CPD has evolved, no longer aiming to ‘impose our will,’ retiring high-ranking cop says
“We got to just say, ‘We’re going to come in, and we’re going to work with you to make your community safer so your kids can play in the park. And our kids can play in the park,’ ” Anthony Riccio says.
When Anthony Riccio became a Chicago cop in 1986, he says the Chicago Police Department was an “occupying force.”
“We would try to lock down the neighborhoods,” Riccio, who is retiring as first deputy superintendent Aug. 1 after nearly 34 years with the department, said in an interview Tuesday. “We’ve evolved now to the point where we’re more of guardians. We want to work with the community to make it safe. We’re no longer coming in there to impose our will.”

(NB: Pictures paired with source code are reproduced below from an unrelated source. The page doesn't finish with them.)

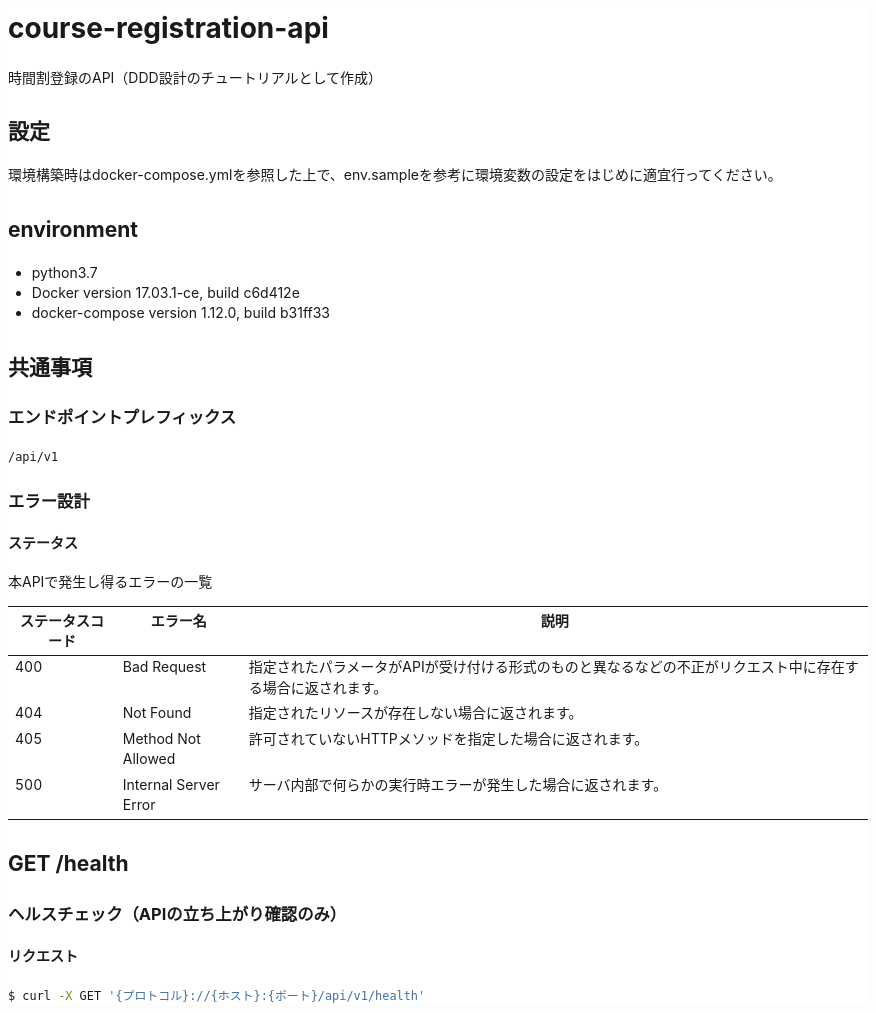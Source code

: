 # course-registration-api
時間割登録のAPI（DDD設計のチュートリアルとして作成）



## 設定

環境構築時はdocker-compose.ymlを参照した上で、env.sampleを参考に環境変数の設定をはじめに適宜行ってください。

## environment

- python3.7
- Docker version 17.03.1-ce, build c6d412e
- docker-compose version 1.12.0, build b31ff33


## 共通事項

### エンドポイントプレフィックス

```
/api/v1
```



### エラー設計

#### ステータス

本APIで発生し得るエラーの一覧

| ステータスコード | エラー名              | 説明                                                         |
| ---------------- | --------------------- | ------------------------------------------------------------ |
| 400              | Bad Request           | 指定されたパラメータがAPIが受け付ける形式のものと異なるなどの不正がリクエスト中に存在する場合に返されます。 |
| 404              | Not Found             | 指定されたリソースが存在しない場合に返されます。             |
| 405              | Method Not Allowed    | 許可されていないHTTPメソッドを指定した場合に返されます。     |
| 500              | Internal Server Error | サーバ内部で何らかの実行時エラーが発生した場合に返されます。 |





## GET /health

### ヘルスチェック（APIの立ち上がり確認のみ）
#### リクエスト
```bash
$ curl -X GET '{プロトコル}://{ホスト}:{ポート}/api/v1/health'
```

Riccio said he sympathizes with the protests that have grown out of George Floyd’s killing by a Minneapolis cop earlier this year, but he doesn’t understand the looting and violence that accompanied the demonstrations.
He said the double whammy of COVID-19 and the Floyd killing have resulted in cops across the country “being a little cautious right now,” and that has emboldened more people to carry guns in Chicago and elsewhere.
“It caused police officers to go back on their heels a little bit,” Riccio said. “One segment [of society] has this anti-police mentality going right now. I think people see that as an opportunity to carry guns and to commit more crimes. And that’s why we’ve seen this spike in shootings and murders.
“We can’t live in a city that accepts merciless shooters” willing to inflict collateral damage on children, Riccio said. “We’ve got to just hit a reset button in the community. We got to just say, ‘We’re going to come in, and we’re going to work with you to make your community safer so your kids can play in the park. And our kids can play in the park.’
“And we have to be able to support the officers and realize that these officers are doing a good job, there’s no malice in their hearts, they came on this job to work hard and to protect the citizens of this city.”
Riccio said he supports Mayor Lori Lightfoot’s multimillion-dollar investment in community groups working in the streets in an effort to prevent shootings in Chicago. But he said those organizations must be held accountable when their strategies don’t work.
In 2018, Riccio became first deputy superintendent — then the department’s No. 2 job, before the position was split into operations and reform jobs, with him overseeing operations. He previously ran the specialized gang and drug units in the Organized Crime Bureau and was a supervisor of hundreds of detectives.
He said he views three former police superintendents as mentors: Phil Cline for his focus on gangs, guns and drugs, Garry McCarthy for holding commanders accountable at his sometimes draconian “CompStat” meetings and Eddie Johnson for stressing community relations.
“I think you learn as much from the good leaders as you do from bad leaders,” Riccio said. “I’ve seen a lot of bad supervisors over the course of my career, and I thought: ’I never want to be like them.’ ”
He said the department needs to keep rolling out the reforms spelled out by the Justice Department after it investigated the 2014 fatal shooting by a cop of Laquan McDonald and how Chicago cops were doing their jobs. A revised policy on officers’ use of force and new training were good steps, according to Riccio.
“Training can’t be just, ‘You train in the academy, and then, for the next 34 years, we don’t update your training,’ ” he said.
He said his worst days on the job were those when officers died in the line of duty. He has gotten choked up at ceremonies at which those officers were honored. While being interviewed Tuesday at police headquarters, he struggled to keep his composure when the subject came up.
“Those days are bad, horrible,” he said.
Riccio said he’ll take at least a month off before he decides what to do next — besides working on his golf game.
One possibility: becoming the chief of a suburban police department.
“But I’m not opposed to becoming a snowbird,” he said. “I don’t like winter anymore.”